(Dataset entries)
----

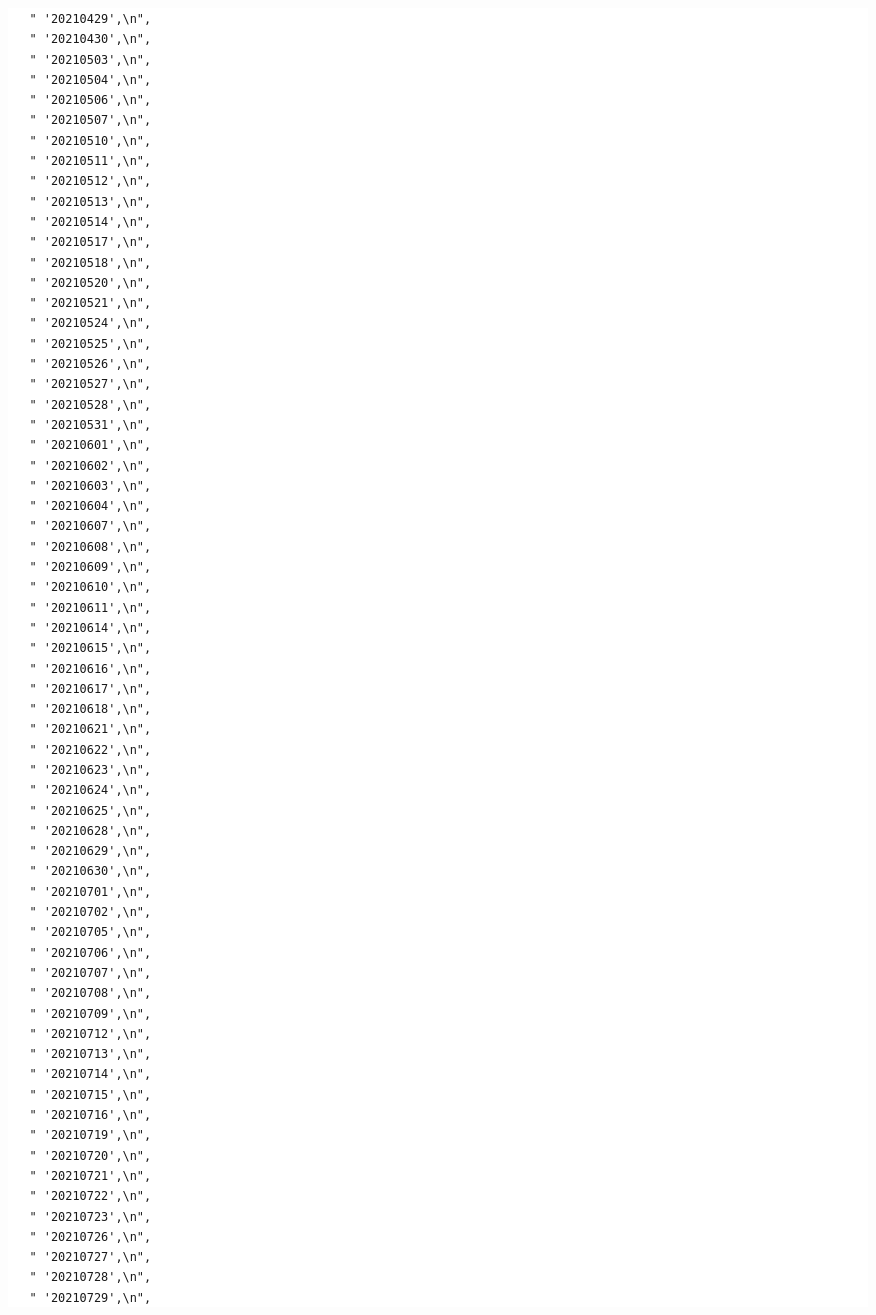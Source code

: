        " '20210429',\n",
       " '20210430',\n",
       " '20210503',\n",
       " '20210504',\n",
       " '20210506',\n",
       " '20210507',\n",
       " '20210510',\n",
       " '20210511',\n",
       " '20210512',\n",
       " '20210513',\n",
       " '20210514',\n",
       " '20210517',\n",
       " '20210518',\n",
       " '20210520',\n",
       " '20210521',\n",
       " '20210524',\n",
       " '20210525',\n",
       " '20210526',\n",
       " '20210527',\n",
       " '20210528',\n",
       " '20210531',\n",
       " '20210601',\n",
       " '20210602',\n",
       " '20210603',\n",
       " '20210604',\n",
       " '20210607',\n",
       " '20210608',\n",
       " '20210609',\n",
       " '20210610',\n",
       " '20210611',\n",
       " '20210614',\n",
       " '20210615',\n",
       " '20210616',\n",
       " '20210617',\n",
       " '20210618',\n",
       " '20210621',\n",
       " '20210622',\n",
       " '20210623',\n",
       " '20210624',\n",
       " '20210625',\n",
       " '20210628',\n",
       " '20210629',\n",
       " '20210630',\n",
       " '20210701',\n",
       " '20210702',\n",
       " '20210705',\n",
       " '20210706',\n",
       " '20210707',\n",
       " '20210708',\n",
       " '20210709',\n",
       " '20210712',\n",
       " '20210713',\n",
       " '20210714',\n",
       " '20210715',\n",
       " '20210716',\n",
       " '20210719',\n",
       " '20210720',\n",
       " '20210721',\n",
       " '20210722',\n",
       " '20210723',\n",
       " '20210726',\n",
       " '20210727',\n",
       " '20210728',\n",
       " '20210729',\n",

----

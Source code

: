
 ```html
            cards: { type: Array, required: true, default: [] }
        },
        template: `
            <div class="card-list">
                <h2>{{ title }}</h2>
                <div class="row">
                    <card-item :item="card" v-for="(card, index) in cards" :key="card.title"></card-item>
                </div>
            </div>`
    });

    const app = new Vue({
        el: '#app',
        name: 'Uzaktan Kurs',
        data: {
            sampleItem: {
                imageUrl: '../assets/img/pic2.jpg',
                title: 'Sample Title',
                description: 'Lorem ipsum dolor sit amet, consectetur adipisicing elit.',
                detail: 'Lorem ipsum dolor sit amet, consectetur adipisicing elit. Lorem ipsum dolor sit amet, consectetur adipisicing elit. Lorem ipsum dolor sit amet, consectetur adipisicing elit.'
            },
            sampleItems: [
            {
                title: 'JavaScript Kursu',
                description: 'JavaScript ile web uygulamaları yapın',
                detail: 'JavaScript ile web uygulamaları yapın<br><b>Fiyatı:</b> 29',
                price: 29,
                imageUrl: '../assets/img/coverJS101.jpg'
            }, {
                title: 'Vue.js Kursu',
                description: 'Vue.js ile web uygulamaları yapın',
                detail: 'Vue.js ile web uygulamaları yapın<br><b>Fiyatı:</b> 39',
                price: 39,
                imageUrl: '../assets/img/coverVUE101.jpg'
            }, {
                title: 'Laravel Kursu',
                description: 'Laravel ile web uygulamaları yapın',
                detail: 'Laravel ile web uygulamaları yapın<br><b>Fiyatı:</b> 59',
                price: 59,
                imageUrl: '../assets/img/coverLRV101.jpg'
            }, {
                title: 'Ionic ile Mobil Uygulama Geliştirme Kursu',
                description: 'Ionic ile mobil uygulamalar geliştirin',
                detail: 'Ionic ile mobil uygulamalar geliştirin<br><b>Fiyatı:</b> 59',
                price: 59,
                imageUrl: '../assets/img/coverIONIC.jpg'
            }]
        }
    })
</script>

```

----

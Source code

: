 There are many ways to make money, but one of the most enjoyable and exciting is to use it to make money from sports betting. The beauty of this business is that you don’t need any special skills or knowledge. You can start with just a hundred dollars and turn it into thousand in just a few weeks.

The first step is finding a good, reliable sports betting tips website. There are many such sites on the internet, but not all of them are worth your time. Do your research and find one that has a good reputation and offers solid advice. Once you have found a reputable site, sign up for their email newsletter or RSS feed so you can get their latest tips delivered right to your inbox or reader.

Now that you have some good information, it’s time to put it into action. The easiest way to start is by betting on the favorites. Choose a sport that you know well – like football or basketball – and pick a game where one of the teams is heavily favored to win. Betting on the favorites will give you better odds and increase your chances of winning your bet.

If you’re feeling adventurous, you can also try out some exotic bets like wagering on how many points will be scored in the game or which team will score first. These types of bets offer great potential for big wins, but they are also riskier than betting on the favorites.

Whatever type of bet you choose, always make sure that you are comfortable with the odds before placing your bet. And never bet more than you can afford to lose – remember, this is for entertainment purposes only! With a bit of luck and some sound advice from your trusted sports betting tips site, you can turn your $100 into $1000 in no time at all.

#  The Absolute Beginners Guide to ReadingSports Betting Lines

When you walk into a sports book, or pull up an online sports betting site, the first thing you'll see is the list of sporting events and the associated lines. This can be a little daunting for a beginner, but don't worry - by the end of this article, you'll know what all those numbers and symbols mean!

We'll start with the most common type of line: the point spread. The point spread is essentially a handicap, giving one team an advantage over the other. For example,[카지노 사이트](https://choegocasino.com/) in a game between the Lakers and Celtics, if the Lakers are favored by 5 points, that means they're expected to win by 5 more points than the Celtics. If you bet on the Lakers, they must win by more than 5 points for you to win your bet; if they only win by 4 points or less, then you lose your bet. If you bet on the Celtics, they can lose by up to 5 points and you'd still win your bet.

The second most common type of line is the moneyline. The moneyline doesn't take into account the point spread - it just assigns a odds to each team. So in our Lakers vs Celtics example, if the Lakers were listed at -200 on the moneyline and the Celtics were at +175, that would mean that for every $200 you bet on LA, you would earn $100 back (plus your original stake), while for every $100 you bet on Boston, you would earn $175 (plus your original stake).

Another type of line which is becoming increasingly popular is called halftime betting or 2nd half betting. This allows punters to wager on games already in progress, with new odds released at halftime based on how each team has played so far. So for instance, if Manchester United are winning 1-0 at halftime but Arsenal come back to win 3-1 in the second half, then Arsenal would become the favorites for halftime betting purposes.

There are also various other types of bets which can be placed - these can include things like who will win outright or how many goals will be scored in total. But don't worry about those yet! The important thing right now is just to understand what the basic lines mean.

----

**The task**
Using the records above, gather all lines where the string "those" is present.

**Your solution**
When you walk into a sports book, or pull up an online sports betting site, the first thing you'll see is the list of sporting events and the associated lines. This can be a little daunting for a beginner, but don't worry - by the end of this article, you'll know what all those numbers and symbols mean!
There are also various other types of bets which can be placed - these can include things like who will win outright or how many goals will be scored in total. But don't worry about those yet! The important thing right now is just to understand what the basic lines mean.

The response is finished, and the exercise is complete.